Three of India’s top business schools figure among the 100 best globally, according to the Financial Times Global MBA Ranking for 2016. These institutions — the Indian Institute of Management (IIM), Ahmedabad; IIM, Bangalore; and the Indian School of Business (ISB), Hyderabad — have all improved their positions on the list from a year earlier.
While IIM, Ahmedabad, has moved two spots up to the 24th place, ISB has climbed four steps to be ranked 29th. IIM, Bangalore, has jumped from 82nd last year to 62nd now.
The first on the list is France’s INSEAD, for its one-year programme. For a course that has half the tenure, its fees are lower than those of the top three US schools.
INSEAD joins Harvard Business School, London Business School, the Wharton School, and Stanford Graduate School of Business, in the elite club of schools that have reached the number-one spot. The other four schools occupy the remaining spots in the top five, for their respective two-year programmes.
The top spot is a first not only for INSEAD but also for the one-year MBA, which is proving increasingly popular worldwide, including among some US business schools.
Created just a decade ago, the one-year, full-time residential PGPX programme from IIM, Ahmedabad, is ranked number one for the career progress of its alumni this year.

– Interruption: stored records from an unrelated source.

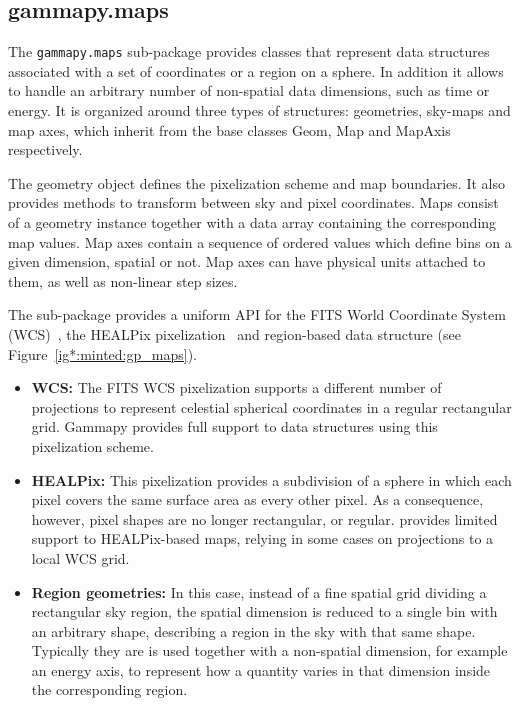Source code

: \subsection{gammapy.maps}
\label{ssec:gammapy-maps}
The \verb|gammapy.maps| sub-package provides classes that represent data
structures associated with a set of coordinates or a region on a sphere. In
addition it allows to handle an arbitrary number of non-spatial data
dimensions, such as time or energy. It is organized around three types of
structures: geometries, sky-maps and map axes, which inherit from the base
classes Geom, Map and MapAxis respectively.

The geometry object defines the pixelization scheme and map boundaries. It also
provides methods to transform between sky and pixel coordinates. Maps consist
of a geometry instance together with a data array containing the corresponding
map values. Map axes contain a sequence of ordered values which define bins on
a given dimension, spatial or not. Map axes can have physical units attached to
them, as well as non-linear step sizes.

The sub-package provides a uniform API for the FITS World Coordinate System
(WCS)~\citep{Calabretta2002}, the HEALPix pixelization~\citep{Gorski2005} and
region-based data structure (see Figure~\ref{ig*:minted:gp_maps}).

\begin{itemize}
	\item \textbf{WCS: } The FITS WCS pixelization supports a different
	      number of projections to represent celestial spherical coordinates in a regular
	      rectangular grid. Gammapy provides full support to data structures using this
	      pixelization scheme.
	 \item \textbf{HEALPix: } This pixelization provides a
	      subdivision of a sphere in which each pixel covers the same surface area as
	      every other pixel. As a consequence, however, pixel shapes are no longer
	      rectangular, or regular. \gammapy provides limited support to HEALPix-based
	      maps, relying in some cases on projections to a local WCS grid. 
   \item \textbf{Region geometries: } In this case, instead of a fine spatial grid
	      dividing a rectangular sky region, the spatial dimension is reduced to a single
	      bin with an arbitrary shape, describing a region in the sky with that same
	      shape. Typically they are is used together with a non-spatial dimension, for
	      example an energy axis, to represent how a quantity varies in that dimension
	      inside the corresponding region. \end{itemize}

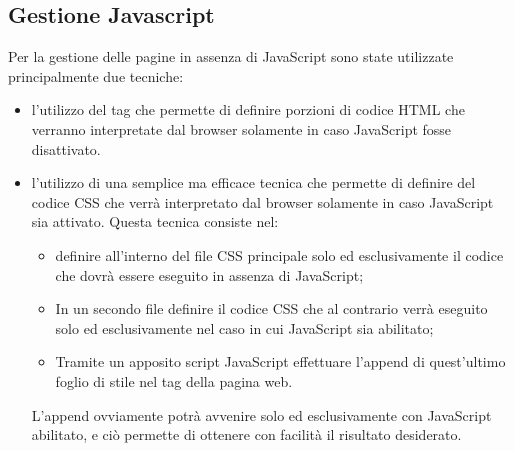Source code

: \documentclass[12pt]{article}
\begin{document}
	\subsection{Gestione Javascript}
	Per la gestione delle pagine in assenza di JavaScript sono state utilizzate principalmente due tecniche:
	\begin{itemize}
			\item l'utilizzo del tag  che permette di definire porzioni di codice HTML che verranno interpretate dal browser solamente in caso JavaScript fosse disattivato.
			\item l'utilizzo di una semplice ma efficace tecnica che permette di definire del codice CSS che verrà interpretato dal browser solamente in caso JavaScript sia attivato. Questa tecnica consiste nel:
			\begin{itemize}
				\item definire all'interno del file CSS principale solo ed esclusivamente il codice che dovrà essere eseguito in assenza di JavaScript;
				\item In un secondo file definire il codice CSS che al contrario verrà eseguito solo ed esclusivamente nel caso in cui JavaScript sia abilitato;
				\item Tramite un apposito script JavaScript effettuare l'append di quest'ultimo foglio di stile nel tag  della pagina web.
			\end{itemize}
			L'append ovviamente potrà avvenire solo ed esclusivamente con JavaScript abilitato, e ciò permette di ottenere con facilità il risultato desiderato.
	\end{itemize}
\end{document}
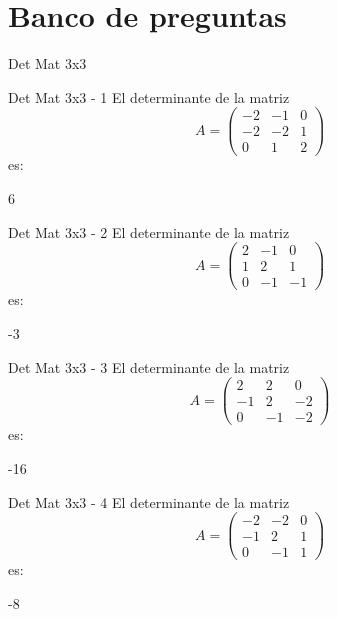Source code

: \documentclass[a4,11pt]{aleph-notas}
\begin{document}
\section{Banco de preguntas}

\begin{quiz}{Det Mat 3x3}

\begin{numerical}[tolerance=0]%
    {Det Mat 3x3 - 1}
    El determinante de la matriz
    \[
        A = \begin{pmatrix} -2 & -1 & 0 \\ -2 & -2 & 1 \\ 0 & 1 & 2 \end{pmatrix}
    \]
    es:
    \item[] 6
\end{numerical}

\begin{numerical}[tolerance=0]%
    {Det Mat 3x3 - 2}
    El determinante de la matriz
    \[
        A = \begin{pmatrix} 2 & -1 & 0 \\ 1 & 2 & 1 \\ 0 & -1 & -1 \end{pmatrix}
    \]
    es:
    \item[] -3
\end{numerical}

\begin{numerical}[tolerance=0]%
    {Det Mat 3x3 - 3}
    El determinante de la matriz
    \[
        A = \begin{pmatrix} 2 & 2 & 0 \\ -1 & 2 & -2 \\ 0 & -1 & -2 \end{pmatrix}
    \]
    es:
    \item[] -16
\end{numerical}

\begin{numerical}[tolerance=0]%
    {Det Mat 3x3 - 4}
    El determinante de la matriz
    \[
        A = \begin{pmatrix} -2 & -2 & 0 \\ -1 & 2 & 1 \\ 0 & -1 & 1 \end{pmatrix}
    \]
    es:
    \item[] -8
\end{numerical}


\end{quiz}
\end{document}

Widely regarded as the top business school in India, and ranked 15th in the world in FT’s 2015 Masters in Management rankings, IIM-A is also famous for its 100-acre campus and its teaching space designed by American architect Louis Kahn.
The 2016 ranking includes nine new schools, two of which appear for the first time. Renmin University of China School of Business is the best-ranked new entrant, at 43rd. The remaining seven schools had appeared previously but did not make it to the ranking in 2015.
The proportion of women studying at ranked schools is rising. In 2015, 35 per cent of MBA students were women, compared with 30 per cent in 2005. Last year, the proportion of female students had topped 40 per cent in 27 schools, a leap from just four a decade ago. Chinese schools lead the way in this respect, with women accounting for 44 per cent of students overall and 59 per cent at Renmin University of China School of Business.
However, the proportion of female business school faculty remains low overall, at about 27 per cent. Merage School of Business at University of California Irvine is the most gender-balanced, with women accounting for 46 per cent of the faculty.
The average-pay gap between men and women increases from 14 per cent before their MBA to 19 per cent three years after graduation, the FT ranking shows.